DOCS · REFERENCE · AGENTS · SPECIALIST
05

Code Reviewer

Specialist

Craftsmanship review — correctness, maintainability, reuse, conventions.

Role

Code Reviewer sits in the specialist tier. Domain expertise — runs in parallel with other specialists.

Lifecycle stages

  • Build

Source

The agent's identity — system prompt, model, behavior — is defined in markdown at bluminal/lumenai/blob/main/plugins/synthex/agents/code-reviewer.md.

Last modified:

What the Code Reviewer reviews

The Code Reviewer focuses on correctness, maintainability, convention adherence, and specification compliance. It complements — not duplicates — the Security Reviewer's vulnerability lens. Both run in parallel on every diff during review-code/synthex:review-code.

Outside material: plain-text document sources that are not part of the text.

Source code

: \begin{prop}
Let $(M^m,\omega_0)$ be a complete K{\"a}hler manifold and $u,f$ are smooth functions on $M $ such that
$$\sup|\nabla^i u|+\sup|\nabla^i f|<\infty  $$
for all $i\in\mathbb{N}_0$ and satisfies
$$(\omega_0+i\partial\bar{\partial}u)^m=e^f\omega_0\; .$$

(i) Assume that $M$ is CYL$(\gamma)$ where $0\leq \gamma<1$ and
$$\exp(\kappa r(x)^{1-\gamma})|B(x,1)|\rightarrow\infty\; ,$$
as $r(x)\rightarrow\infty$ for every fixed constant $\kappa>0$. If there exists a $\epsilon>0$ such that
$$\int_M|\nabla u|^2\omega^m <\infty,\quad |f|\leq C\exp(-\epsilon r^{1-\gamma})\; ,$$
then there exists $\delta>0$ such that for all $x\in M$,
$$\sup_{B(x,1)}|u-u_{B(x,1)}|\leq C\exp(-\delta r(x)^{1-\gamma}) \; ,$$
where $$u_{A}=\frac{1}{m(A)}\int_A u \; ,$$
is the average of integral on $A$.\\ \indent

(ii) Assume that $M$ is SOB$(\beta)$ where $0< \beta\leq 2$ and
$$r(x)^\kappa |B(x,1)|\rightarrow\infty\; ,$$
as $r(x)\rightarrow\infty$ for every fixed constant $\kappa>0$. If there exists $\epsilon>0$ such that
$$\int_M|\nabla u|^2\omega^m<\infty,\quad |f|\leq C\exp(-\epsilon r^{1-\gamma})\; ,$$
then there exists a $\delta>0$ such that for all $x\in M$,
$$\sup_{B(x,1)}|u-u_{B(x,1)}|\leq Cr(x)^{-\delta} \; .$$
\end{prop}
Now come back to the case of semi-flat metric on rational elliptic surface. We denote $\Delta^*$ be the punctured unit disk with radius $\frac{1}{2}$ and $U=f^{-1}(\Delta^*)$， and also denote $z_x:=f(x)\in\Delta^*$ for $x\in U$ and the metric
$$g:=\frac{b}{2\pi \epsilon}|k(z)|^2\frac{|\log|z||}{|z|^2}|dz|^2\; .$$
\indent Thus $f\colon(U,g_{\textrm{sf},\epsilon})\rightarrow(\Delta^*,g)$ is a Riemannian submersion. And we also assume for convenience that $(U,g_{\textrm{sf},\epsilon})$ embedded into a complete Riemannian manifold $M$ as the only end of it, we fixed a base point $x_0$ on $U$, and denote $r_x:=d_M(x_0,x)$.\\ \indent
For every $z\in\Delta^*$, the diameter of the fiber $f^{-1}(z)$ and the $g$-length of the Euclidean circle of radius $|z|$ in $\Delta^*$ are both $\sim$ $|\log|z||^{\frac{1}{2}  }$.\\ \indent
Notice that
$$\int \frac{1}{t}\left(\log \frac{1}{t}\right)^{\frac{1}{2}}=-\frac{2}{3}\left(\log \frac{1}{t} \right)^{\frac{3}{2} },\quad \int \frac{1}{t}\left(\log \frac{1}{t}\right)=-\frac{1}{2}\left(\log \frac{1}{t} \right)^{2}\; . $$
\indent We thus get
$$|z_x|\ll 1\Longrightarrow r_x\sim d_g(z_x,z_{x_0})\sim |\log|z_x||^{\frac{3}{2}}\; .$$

Concretely, the Code Reviewer assesses:

  • Correctness. Does the code do what the task says it does? Any logic errors, off-by-one bugs, mishandled edge cases?
  • Maintainability. Is the structure clear enough that a reader six months later will understand it? Are abstractions earning their complexity?
  • Convention adherence. Does the diff match what's documented in CLAUDE.md, .eslintrc, .prettierrc, and the configured convention_sources?
  • Spec compliance. For any spec under code_review.spec_paths (default docs/specs/), does the diff respect the rules — design tokens, SLO commitments, security boundaries?
  • Reuse. Is there an existing helper, hook, or utility the diff should be using instead of reimplementing?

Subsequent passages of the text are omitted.